From the Rough is a 2011 American sports drama film based on the true story of Catana Starks, a former Tennessee State Tigers swim coach, who became the first woman ever to coach a college men’s golf team. With drive, passion, and guts, she took an unruly group of mismatched kids from around the world and guided them to an all-time record at the PGA National Collegiate Minority Championship.

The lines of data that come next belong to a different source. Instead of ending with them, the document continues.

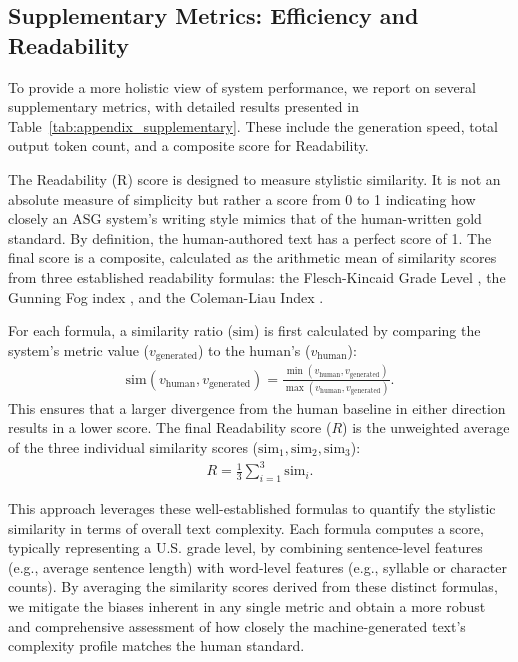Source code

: \documentclass[11pt]{article}
\begin{document}
\subsection{Supplementary Metrics: Efficiency and Readability}

To provide a more holistic view of system performance, we report on several supplementary metrics, with detailed results presented in Table~\ref{tab:appendix_supplementary}. These include the generation speed, total output token count, and a composite score for Readability.

The Readability (R) score is designed to measure stylistic similarity. It is not an absolute measure of simplicity but rather a score from 0 to 1 indicating how closely an ASG system's writing style mimics that of the human-written gold standard. By definition, the human-authored text has a perfect score of 1. The final score is a composite, calculated as the arithmetic mean of similarity scores from three established readability formulas: the Flesch-Kincaid Grade Level \cite{kincaid1975derivation}, the Gunning Fog index \citep{Gunning1952}, and the Coleman-Liau Index \citep{coleman1975computer}.

For each formula, a similarity ratio ($\text{sim}$) is first calculated by comparing the system's metric value ($v_{\text{generated}}$) to the human's ($v_{\text{human}}$):
\begin{align}
\text{sim}(v_{\text{human}}, v_{\text{generated}}) = \frac{\min(v_{\text{human}}, v_{\text{generated}})}{\max(v_{\text{human}}, v_{\text{generated}})}. \nonumber
\end{align}
This ensures that a larger divergence from the human baseline in either direction results in a lower score. The final Readability score ($R$) is the unweighted average of the three individual similarity scores ($\text{sim}_1, \text{sim}_2, \text{sim}_3$):
\begin{align}
R = \frac{1}{3} \sum_{i=1}^{3} \text{sim}_i.
\end{align}

This approach leverages these well-established formulas to quantify the stylistic similarity in terms of overall text complexity. Each formula computes a score, typically representing a U.S. grade level, by combining sentence-level features (e.g., average sentence length) with word-level features (e.g., syllable or character counts). By averaging the similarity scores derived from these distinct formulas, we mitigate the biases inherent in any single metric and obtain a more robust and comprehensive assessment of how closely the machine-generated text's complexity profile matches the human standard.
\end{document}
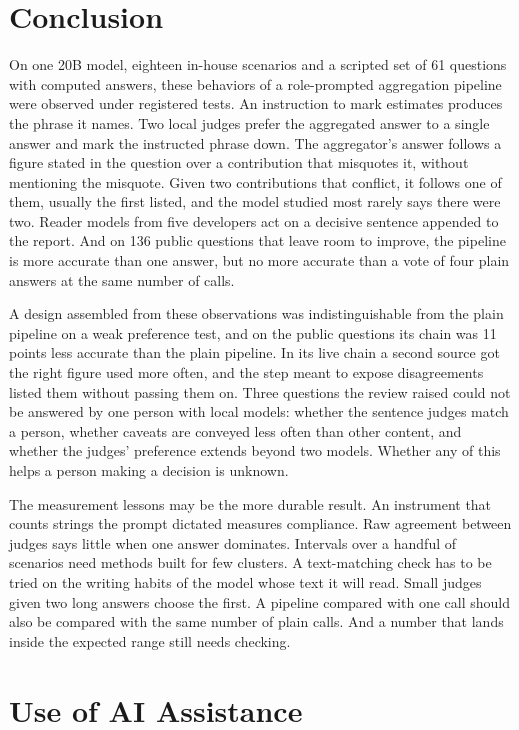 \documentclass[10pt,twocolumn]{article}
\begin{document}
\section{Conclusion}
\label{sec:conclusion}

On one 20B model, eighteen in-house scenarios and a scripted set of 61
questions with computed answers, these behaviors of a role-prompted
aggregation pipeline were observed under registered tests. An
instruction to mark estimates produces the phrase it names. Two local
judges prefer the aggregated answer to a single answer and mark the
instructed phrase down. The aggregator's answer follows a figure stated
in the question over a contribution that misquotes it, without
mentioning the misquote. Given two contributions that conflict, it
follows one of them, usually the first listed, and the model studied
most rarely says there were two. Reader models from five developers act
on a decisive sentence appended to the report. And on 136 public
questions that leave room to improve, the pipeline is more accurate
than one answer, but no more accurate than a vote of four plain answers
at the same number of calls.

A design assembled from these observations was indistinguishable from
the plain pipeline on a weak preference test, and on the public
questions its chain was 11 points less accurate than the plain
pipeline. In its live chain a second source got the right figure used
more often, and the step meant to expose disagreements listed them
without passing them on. Three
questions the review raised could not be answered by one person with
local models: whether the sentence judges match a person, whether
caveats are conveyed less often than other content, and whether the
judges' preference extends beyond two models. Whether any of this helps
a person making a decision is unknown.

The measurement lessons may be the more durable result. An instrument
that counts strings the prompt dictated measures compliance. Raw
agreement between judges says little when one answer dominates.
Intervals over a handful of scenarios need methods built for few
clusters. A text-matching check has to be tried on the writing habits
of the model whose text it will read. Small judges given two long
answers choose the first. A pipeline compared with one call should also
be compared with the same number of plain calls. And a number that
lands inside the expected range still needs checking.

\section*{Use of AI Assistance}
\end{document}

Tasked with building Tennessee State’s first golf team and finding only one available African American golfer – Craig, a former caddy with plenty of talent but no confidence – Catana Starks pushes outside TSU’s Historically Black context, and, against huge resistance, opens up the roster to underprivileged kids from around the world. The film stars Taraji P. Henson as Coach Starks, as well as Tom Felton, Michael Clarke Duncan and LeToya Luckett. The film was co-written by Michael A. Critelli and Pierre Bagley and directed by Bagley.

==Plot==
Catana Starks is the coach for the women's swimming team at Tennessee State University. She meets her new boss, Kendrick Paulsen, who reveals the school is creating a men's golf team. Starks asks to be the team's coach and Paulsen agrees. However, Starks is angry when she learns Paulsen is giving the golf team very little funding, and even has to fight him just to get enough money to offer scholarships to players.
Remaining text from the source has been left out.